**AVAILABLE DATA**
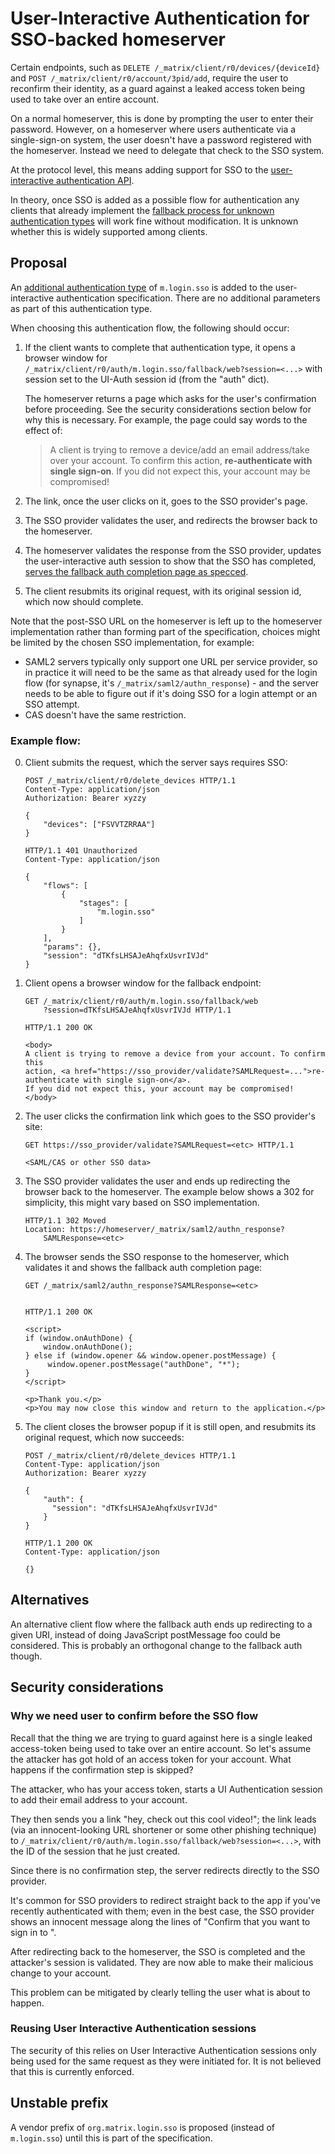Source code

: # User-Interactive Authentication for SSO-backed homeserver

Certain endpoints, such as `DELETE /_matrix/client/r0/devices/{deviceId}` and
`POST /_matrix/client/r0/account/3pid/add`, require the user to reconfirm their
identity, as a guard against a leaked access token being used to take over an
entire account.

On a normal homeserver, this is done by prompting the user to enter their
password. However, on a homeserver where users authenticate via a single-sign-on
system, the user doesn't have a password registered with the homeserver. Instead
we need to delegate that check to the SSO system.

At the protocol level, this means adding support for SSO to the
[user-interactive authentication API](https://matrix.org/docs/spec/client_server/r0.6.0#user-interactive-authentication-api).

In theory, once SSO is added as a possible flow for authentication any clients
that already implement the [fallback process for unknown authentication types](https://matrix.org/docs/spec/client_server/r0.6.0#fallback)
will work fine without modification. It is unknown whether this is widely
supported among clients.

## Proposal

An [additional authentication type](https://matrix.org/docs/spec/client_server/r0.6.0#authentication-types)
of `m.login.sso` is added to the user-interactive authentication specification.
There are no additional parameters as part of this authentication type.

When choosing this authentication flow, the following should occur:

1.  If the client wants to complete that authentication type, it opens a browser
    window for `/_matrix/client/r0/auth/m.login.sso/fallback/web?session=<...>`
    with session set to the UI-Auth session id (from the "auth" dict).

    The homeserver returns a page which asks for the user's confirmation before
    proceeding. See the security considerations section below for why this is
    necessary. For example, the page could say words to the effect of:

    > A client is trying to remove a device/add an email address/take over your
    > account. To confirm this action, **re-authenticate with single sign-on**.
    > If you did not expect this, your account may be compromised!
2.  The link, once the user clicks on it, goes to the SSO provider's page.
3.  The SSO provider validates the user, and redirects the browser back to the
    homeserver.
4.  The homeserver validates the response from the SSO provider, updates the
    user-interactive auth session to show that the SSO has completed,
    [serves the fallback auth completion page as specced](https://matrix.org/docs/spec/client_server/r0.6.0#fallback).
5.  The client resubmits its original request, with its original session id,
    which now should complete.

Note that the post-SSO URL on the homeserver is left up to the homeserver
implementation rather than forming part of the specification, choices might be
limited by the chosen SSO implementation, for example:

*   SAML2 servers typically only support one URL per service provider, so in
    practice it will need to be the same as that already used for the login flow
    (for synapse, it's `/_matrix/saml2/authn_response`) - and the server needs to
    be able to figure out if it's doing SSO for a login attempt or an SSO
    attempt.
*   CAS doesn't have the same restriction.

### Example flow:

0.  Client submits the request, which the server says requires SSO:

    ```
    POST /_matrix/client/r0/delete_devices HTTP/1.1
    Content-Type: application/json
    Authorization: Bearer xyzzy

    {
        "devices": ["FSVVTZRRAA"]
    }

    HTTP/1.1 401 Unauthorized
    Content-Type: application/json

    {
        "flows": [
            {
                "stages": [
                    "m.login.sso"
                ]
            }
        ],
        "params": {},
        "session": "dTKfsLHSAJeAhqfxUsvrIVJd"
    }
    ```

1.  Client opens a browser window for the fallback endpoint:

    ```
    GET /_matrix/client/r0/auth/m.login.sso/fallback/web
        ?session=dTKfsLHSAJeAhqfxUsvrIVJd HTTP/1.1

    HTTP/1.1 200 OK

    <body>
    A client is trying to remove a device from your account. To confirm this
    action, <a href="https://sso_provider/validate?SAMLRequest=...">re-authenticate with single sign-on</a>.
    If you did not expect this, your account may be compromised!
    </body>
    ```

2.  The user clicks the confirmation link which goes to the SSO provider's site:

    ```
    GET https://sso_provider/validate?SAMLRequest=<etc> HTTP/1.1

    <SAML/CAS or other SSO data>
    ```

3.  The SSO provider validates the user and ends up redirecting the browser back
    to the homeserver. The example below shows a 302 for simplicity, this might
    vary based on SSO implementation.

    ```
    HTTP/1.1 302 Moved
    Location: https://homeserver/_matrix/saml2/authn_response?
        SAMLResponse=<etc>
    ```

4.  The browser sends the SSO response to the homeserver, which validates it and
    shows the fallback auth completion page:

    ```
    GET /_matrix/saml2/authn_response?SAMLResponse=<etc>


    HTTP/1.1 200 OK

    <script>
    if (window.onAuthDone) {
        window.onAuthDone();
    } else if (window.opener && window.opener.postMessage) {
         window.opener.postMessage("authDone", "*");
    }
    </script>

    <p>Thank you.</p>
    <p>You may now close this window and return to the application.</p>
    ```

5.  The client closes the browser popup if it is still open, and resubmits its
    original request, which now succeeds:

    ```
    POST /_matrix/client/r0/delete_devices HTTP/1.1
    Content-Type: application/json
    Authorization: Bearer xyzzy

    {
        "auth": {
          "session": "dTKfsLHSAJeAhqfxUsvrIVJd"
        }
    }

    HTTP/1.1 200 OK
    Content-Type: application/json

    {}
    ```

## Alternatives

An alternative client flow where the fallback auth ends up redirecting to a
given URI, instead of doing JavaScript postMessage foo could be considered.
This is probably an orthogonal change to the fallback auth though.

## Security considerations

### Why we need user to confirm before the SSO flow

Recall that the thing we are trying to guard against here is a single leaked
access-token being used to take over an entire account. So let's assume the
attacker has got hold of an access token for your account. What happens if the
confirmation step is skipped?

The attacker, who has your access token, starts a UI Authentication session to
add their email address to your account.

They then sends you a link "hey, check out this cool video!"; the link leads (via
an innocent-looking URL shortener or some other phishing technique) to
`/_matrix/client/r0/auth/m.login.sso/fallback/web?session=<...>`, with the ID of
the session that he just created.

Since there is no confirmation step, the server redirects directly to the SSO
provider.

It's common for SSO providers to redirect straight back to the app if you've
recently authenticated with them; even in the best case, the SSO provider shows
an innocent message along the lines of "Confirm that you want to sign in to
<your Matrix homeserver>".

After redirecting back to the homeserver, the SSO is completed and the
attacker's session is validated. They are now able to make their malicious
change to your account.

This problem can be mitigated by clearly telling the user what is about to happen.

### Reusing User Interactive Authentication sessions

The security of this relies on User Interactive Authentication sessions only
being used for the same request as they were initiated for. It is not believed
that this is currently enforced.

## Unstable prefix

A vendor prefix of `org.matrix.login.sso` is proposed (instead of `m.login.sso`)
until this is part of the specification.
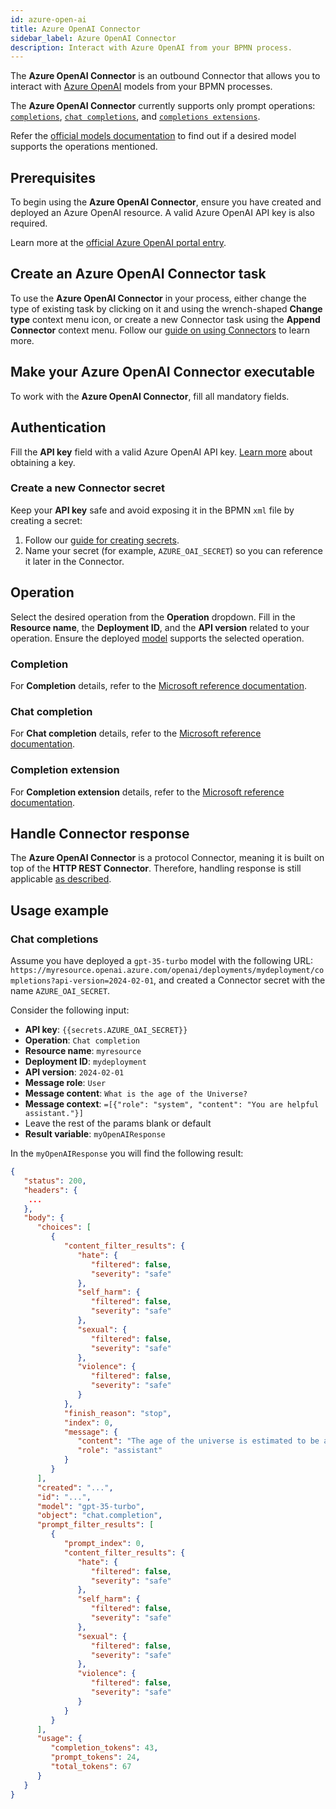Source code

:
 ```yaml
---
id: azure-open-ai
title: Azure OpenAI Connector
sidebar_label: Azure OpenAI Connector
description: Interact with Azure OpenAI from your BPMN process.
---
```


The **Azure OpenAI Connector** is an outbound Connector that allows you to interact with
[Azure OpenAI](https://azure.microsoft.com/en-us/products/ai-services/openai-service) models from your BPMN processes.

The **Azure OpenAI Connector** currently supports only prompt operations:
[`completions`](https://learn.microsoft.com/en-us/azure/ai-services/openai/reference#completions),
[`chat completions`](https://learn.microsoft.com/en-us/azure/ai-services/openai/reference#chat-completions), and
[`completions extensions`](https://learn.microsoft.com/en-us/azure/ai-services/openai/reference#completions-extensions).

Refer the [official models documentation](https://learn.microsoft.com/en-us/azure/ai-services/openai/concepts/models)
to find out if a desired model supports the operations mentioned.

## Prerequisites

To begin using the **Azure OpenAI Connector**, ensure you have created and deployed an Azure OpenAI resource.
A valid Azure OpenAI API key is also required.

Learn more at the [official Azure OpenAI portal entry](https://learn.microsoft.com/en-us/azure/ai-services/openai/how-to/create-resource).

## Create an Azure OpenAI Connector task

To use the **Azure OpenAI Connector** in your process, either change the type of existing task by clicking on it and using the wrench-shaped **Change type** context menu icon, or create a new Connector task using the **Append Connector** context menu. Follow our [guide on using Connectors](/components/connectors/use-connectors/index.md) to learn more.

## Make your Azure OpenAI Connector executable

To work with the **Azure OpenAI Connector**, fill all mandatory fields.

## Authentication

Fill the **API key** field with a valid Azure OpenAI API key.
[Learn more](https://learn.microsoft.com/en-us/azure/ai-services/openai/quickstart?tabs=command-line%2Cpython-new&pivots=rest-api#retrieve-key-and-endpoint) about obtaining a key.

### Create a new Connector secret

Keep your **API key** safe and avoid exposing it in the BPMN `xml` file by creating a secret:

1. Follow our [guide for creating secrets](/components/console/manage-clusters/manage-secrets.md).
2. Name your secret (for example, `AZURE_OAI_SECRET`) so you can reference it later in the Connector.

## Operation

Select the desired operation from the **Operation** dropdown.
Fill in the **Resource name**, the **Deployment ID**, and the **API version** related to your operation. Ensure the
deployed [model](https://learn.microsoft.com/en-us/azure/ai-services/openai/concepts/models) supports the selected operation.

### Completion

For **Completion** details, refer to the [Microsoft reference documentation](https://learn.microsoft.com/en-us/azure/ai-services/openai/reference#completions).

### Chat completion

For **Chat completion** details, refer to the [Microsoft reference documentation](https://learn.microsoft.com/en-us/azure/ai-services/openai/reference#chat-completions).

### Completion extension

For **Completion extension** details, refer to the [Microsoft reference documentation](https://learn.microsoft.com/en-us/azure/ai-services/openai/reference#completions-extensions).

## Handle Connector response

The **Azure OpenAI Connector** is a protocol Connector, meaning it is built on top of the **HTTP REST Connector**. Therefore,
handling response is still applicable [as described](/components/connectors/protocol/rest.md#response).

## Usage example

### Chat completions

Assume you have deployed a `gpt-35-turbo` model with the following URL:
`https://myresource.openai.azure.com/openai/deployments/mydeployment/completions?api-version=2024-02-01`, and created a
Connector secret with the name `AZURE_OAI_SECRET`.

Consider the following input:

- **API key**: `{{secrets.AZURE_OAI_SECRET}}`
- **Operation**: `Chat completion`
- **Resource name**: `myresource`
- **Deployment ID**: `mydeployment`
- **API version**: `2024-02-01`
- **Message role**: `User`
- **Message content**: `What is the age of the Universe?`
- **Message context**: `=[{"role": "system", "content": "You are helpful assistant."}]`
- Leave the rest of the params blank or default
- **Result variable**: `myOpenAIResponse`

In the `myOpenAIResponse` you will find the following result:

```json
{
   "status": 200,
   "headers": {
    ...
   },
   "body": {
      "choices": [
         {
            "content_filter_results": {
               "hate": {
                  "filtered": false,
                  "severity": "safe"
               },
               "self_harm": {
                  "filtered": false,
                  "severity": "safe"
               },
               "sexual": {
                  "filtered": false,
                  "severity": "safe"
               },
               "violence": {
                  "filtered": false,
                  "severity": "safe"
               }
            },
            "finish_reason": "stop",
            "index": 0,
            "message": {
               "content": "The age of the universe is estimated to be around 13.8 billion years. This age is determined through various scientific methods, such as measuring the cosmic microwave background radiation and studying the expansion rate of the universe.",
               "role": "assistant"
            }
         }
      ],
      "created": "...",
      "id": "...",
      "model": "gpt-35-turbo",
      "object": "chat.completion",
      "prompt_filter_results": [
         {
            "prompt_index": 0,
            "content_filter_results": {
               "hate": {
                  "filtered": false,
                  "severity": "safe"
               },
               "self_harm": {
                  "filtered": false,
                  "severity": "safe"
               },
               "sexual": {
                  "filtered": false,
                  "severity": "safe"
               },
               "violence": {
                  "filtered": false,
                  "severity": "safe"
               }
            }
         }
      ],
      "usage": {
         "completion_tokens": 43,
         "prompt_tokens": 24,
         "total_tokens": 67
      }
   }
}
```

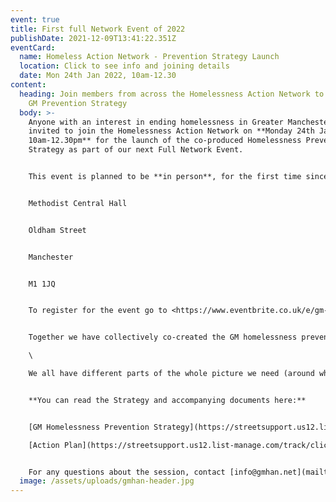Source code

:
 ```yaml
---
event: true
title: First full Network Event of 2022
publishDate: 2021-12-09T13:41:22.351Z
eventCard:
  name: Homeless Action Network - Prevention Strategy Launch
  location: Click to see info and joining details
  date: Mon 24th Jan 2022, 10am-12.30
content:
  heading: Join members from across the Homelessness Action Network to launch the
    GM Prevention Strategy
  body: >-
    Anyone with an interest in ending homelessness in Greater Manchester is
    invited to join the Homelessness Action Network on **Monday 24th January,
    10am-12.30pm** for the launch of the co-produced Homelessness Prevention
    Strategy as part of our next Full Network Event.


    This event is planned to be **in person**, for the first time since the start of COVID pandemic, at:


    Methodist Central Hall


    Oldham Street


    Manchester


    M1 1JQ


    To register for the event go to <https://www.eventbrite.co.uk/e/gm-homelessness-action-network-prevention-strategy-launch-tickets-225259746967>


    Together we have collectively co-created the GM homelessness prevention strategy that gives us our vision, so this is opportunity to look at the gap between where we are now and this vision, and see what we can do together to realise it. We will mainly be working in locality groups, so **please take some time to think who else from your locality it would be good to have there, and send on this invitation**.\

    \

    We all have different parts of the whole picture we need (around whats happening and potential solutions. Bringing people with new information, resources, ideas and connections into the room opens up more options. Do you know people working on alternative housing models? Organisations with access to different resources? Community based initiatives? Please invite them along.


    **You can read the Strategy and accompanying documents here:**


    [GM Homelessness Prevention Strategy](https://streetsupport.us12.list-manage.com/track/click?u=da9a1d4bb2b1a69a981456972&id=8eaed683f1&e=20f4d60d20)\

    [Action Plan](https://streetsupport.us12.list-manage.com/track/click?u=da9a1d4bb2b1a69a981456972&id=c210de20d1&e=20f4d60d20)


    For any questions about the session, contact [info@gmhan.net](mailto:info@gmhan.net)
  image: /assets/uploads/gmhan-header.jpg
---
```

**WHAT THE EXERCISE ASKS**
In the entries above, identify every line with the string "them".

**RESPONSE TO THE EXERCISE**
recently authenticated with them; even in the best case, the SSO provider shows
    We all have different parts of the whole picture we need (around whats happening and potential solutions. Bringing people with new information, resources, ideas and connections into the room opens up more options. Do you know people working on alternative housing models? Organisations with access to different resources? Community based initiatives? Please invite them along.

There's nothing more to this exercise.